*** Opening of DATA ***

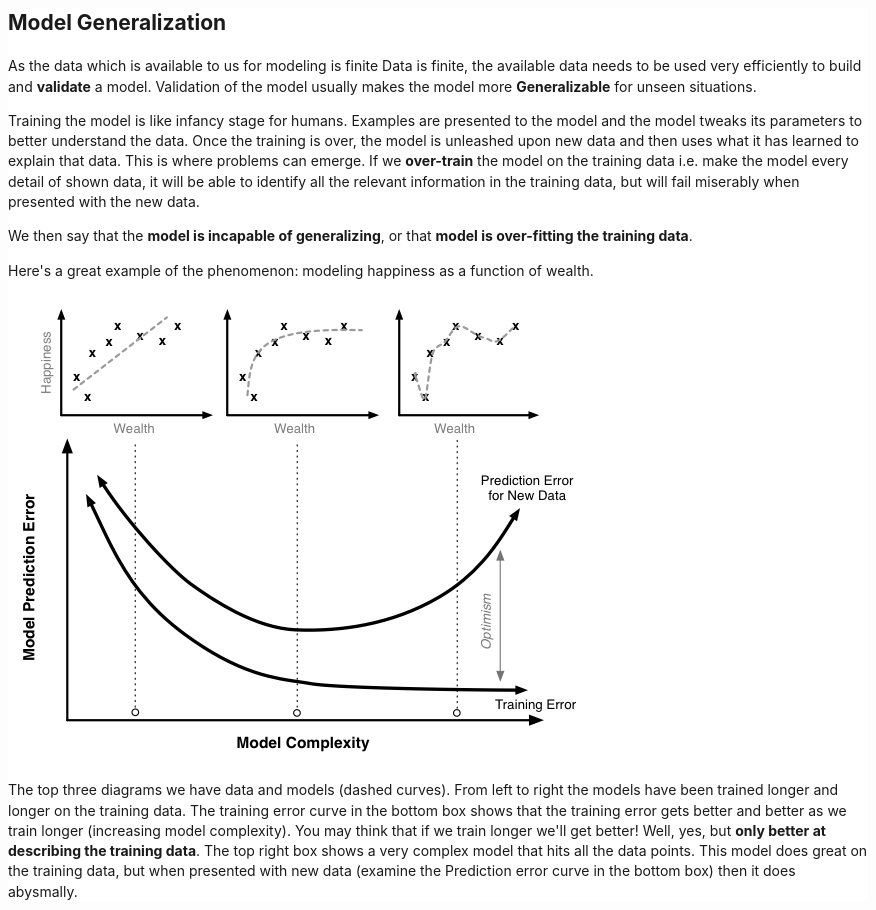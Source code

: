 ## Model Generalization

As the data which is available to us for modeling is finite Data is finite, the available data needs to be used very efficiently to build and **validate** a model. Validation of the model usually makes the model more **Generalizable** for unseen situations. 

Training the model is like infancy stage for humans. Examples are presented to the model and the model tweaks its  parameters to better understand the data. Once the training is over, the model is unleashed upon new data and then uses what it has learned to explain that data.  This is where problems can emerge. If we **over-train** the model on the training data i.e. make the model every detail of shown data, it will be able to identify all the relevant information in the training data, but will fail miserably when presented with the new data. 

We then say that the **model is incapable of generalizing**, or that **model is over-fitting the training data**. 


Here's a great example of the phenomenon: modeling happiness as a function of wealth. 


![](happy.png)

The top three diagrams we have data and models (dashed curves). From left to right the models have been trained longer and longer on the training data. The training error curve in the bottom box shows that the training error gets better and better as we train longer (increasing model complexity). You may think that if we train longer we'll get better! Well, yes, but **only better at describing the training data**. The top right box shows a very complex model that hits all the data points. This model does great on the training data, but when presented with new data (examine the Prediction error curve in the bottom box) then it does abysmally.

*** Close of DATA ***
*** Opening of DATA ***

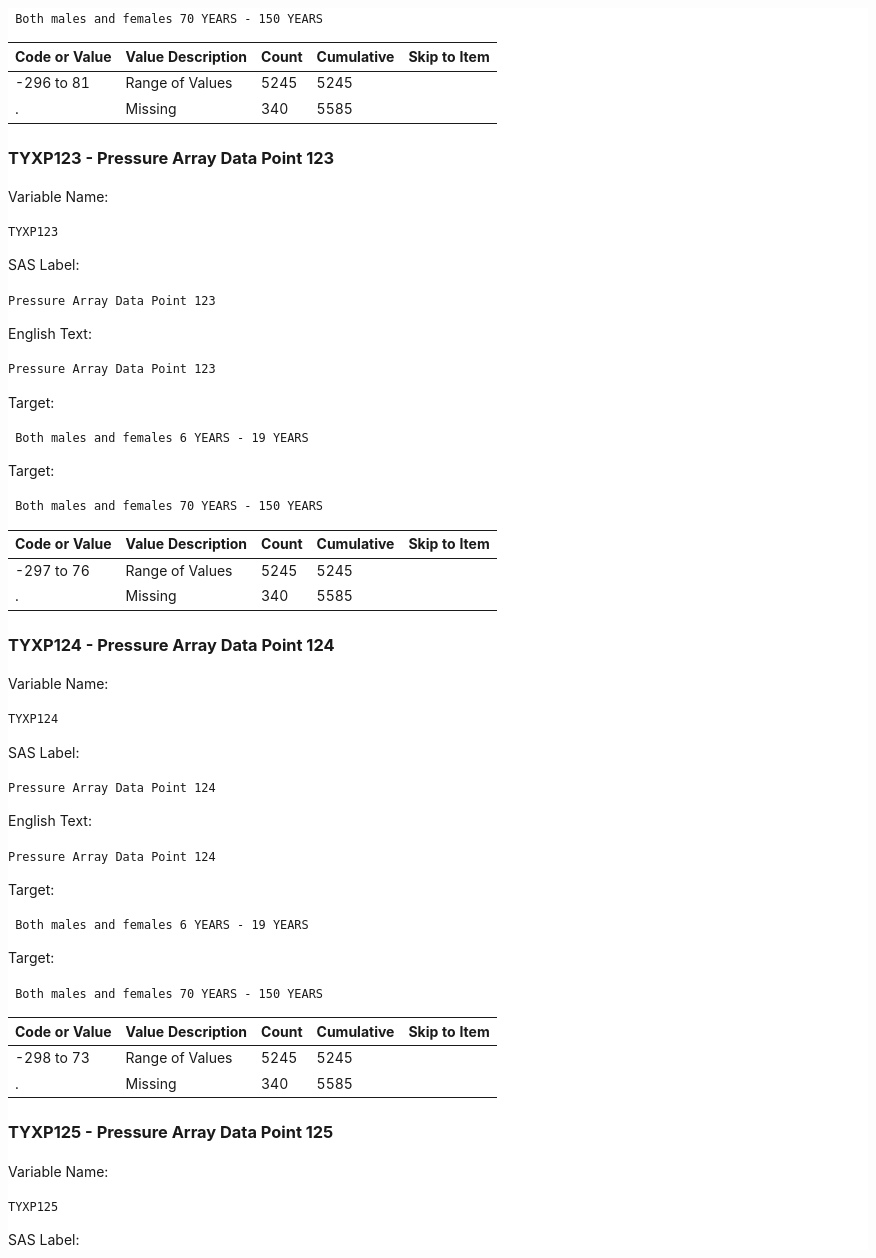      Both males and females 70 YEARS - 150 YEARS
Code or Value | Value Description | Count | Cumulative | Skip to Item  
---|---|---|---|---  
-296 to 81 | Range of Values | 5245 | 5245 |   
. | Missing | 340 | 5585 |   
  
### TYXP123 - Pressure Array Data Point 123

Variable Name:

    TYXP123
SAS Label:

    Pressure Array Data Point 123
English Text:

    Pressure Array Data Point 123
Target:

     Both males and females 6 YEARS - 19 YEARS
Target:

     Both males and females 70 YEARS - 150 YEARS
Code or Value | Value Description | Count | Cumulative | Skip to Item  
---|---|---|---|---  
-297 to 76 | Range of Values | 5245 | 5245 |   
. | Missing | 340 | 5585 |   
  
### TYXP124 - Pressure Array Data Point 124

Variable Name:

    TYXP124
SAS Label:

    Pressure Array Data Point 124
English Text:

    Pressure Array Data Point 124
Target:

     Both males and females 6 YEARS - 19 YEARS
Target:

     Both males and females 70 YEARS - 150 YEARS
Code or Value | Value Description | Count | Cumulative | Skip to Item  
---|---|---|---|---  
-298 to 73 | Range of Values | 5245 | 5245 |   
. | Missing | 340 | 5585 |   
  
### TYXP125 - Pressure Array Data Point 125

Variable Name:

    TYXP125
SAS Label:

*** Close of DATA ***
*** Opening of DATA ***

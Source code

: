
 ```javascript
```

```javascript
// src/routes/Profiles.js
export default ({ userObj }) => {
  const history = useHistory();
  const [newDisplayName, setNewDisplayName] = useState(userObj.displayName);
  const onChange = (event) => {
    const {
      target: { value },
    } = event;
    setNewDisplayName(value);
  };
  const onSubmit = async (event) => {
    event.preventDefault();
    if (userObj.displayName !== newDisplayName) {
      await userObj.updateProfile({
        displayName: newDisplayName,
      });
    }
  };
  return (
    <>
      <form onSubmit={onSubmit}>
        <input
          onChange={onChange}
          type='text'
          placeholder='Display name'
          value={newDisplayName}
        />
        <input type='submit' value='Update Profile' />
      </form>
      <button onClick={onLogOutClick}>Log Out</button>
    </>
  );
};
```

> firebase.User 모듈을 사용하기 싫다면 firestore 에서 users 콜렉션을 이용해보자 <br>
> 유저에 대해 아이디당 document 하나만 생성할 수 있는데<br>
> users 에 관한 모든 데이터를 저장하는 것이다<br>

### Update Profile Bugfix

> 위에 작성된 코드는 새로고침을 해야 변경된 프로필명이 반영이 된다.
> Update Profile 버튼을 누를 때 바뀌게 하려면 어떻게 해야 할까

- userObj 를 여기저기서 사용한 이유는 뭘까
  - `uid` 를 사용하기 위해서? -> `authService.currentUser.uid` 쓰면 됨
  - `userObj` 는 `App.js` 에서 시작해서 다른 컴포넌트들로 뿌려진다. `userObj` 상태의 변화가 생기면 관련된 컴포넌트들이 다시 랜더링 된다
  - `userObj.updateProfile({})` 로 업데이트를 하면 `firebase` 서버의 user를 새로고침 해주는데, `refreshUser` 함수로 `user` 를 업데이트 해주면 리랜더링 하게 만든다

*** Close of DATA ***

• PROBLEM STATEMENT
Working through the records, copy each line in which the word "that" appears.

• TASK OUTPUT
Training the model is like infancy stage for humans. Examples are presented to the model and the model tweaks its  parameters to better understand the data. Once the training is over, the model is unleashed upon new data and then uses what it has learned to explain that data.  This is where problems can emerge. If we **over-train** the model on the training data i.e. make the model every detail of shown data, it will be able to identify all the relevant information in the training data, but will fail miserably when presented with the new data. 
We then say that the **model is incapable of generalizing**, or that **model is over-fitting the training data**. 
The top three diagrams we have data and models (dashed curves). From left to right the models have been trained longer and longer on the training data. The training error curve in the bottom box shows that the training error gets better and better as we train longer (increasing model complexity). You may think that if we train longer we'll get better! Well, yes, but **only better at describing the training data**. The top right box shows a very complex model that hits all the data points. This model does great on the training data, but when presented with new data (examine the Prediction error curve in the bottom box) then it does abysmally.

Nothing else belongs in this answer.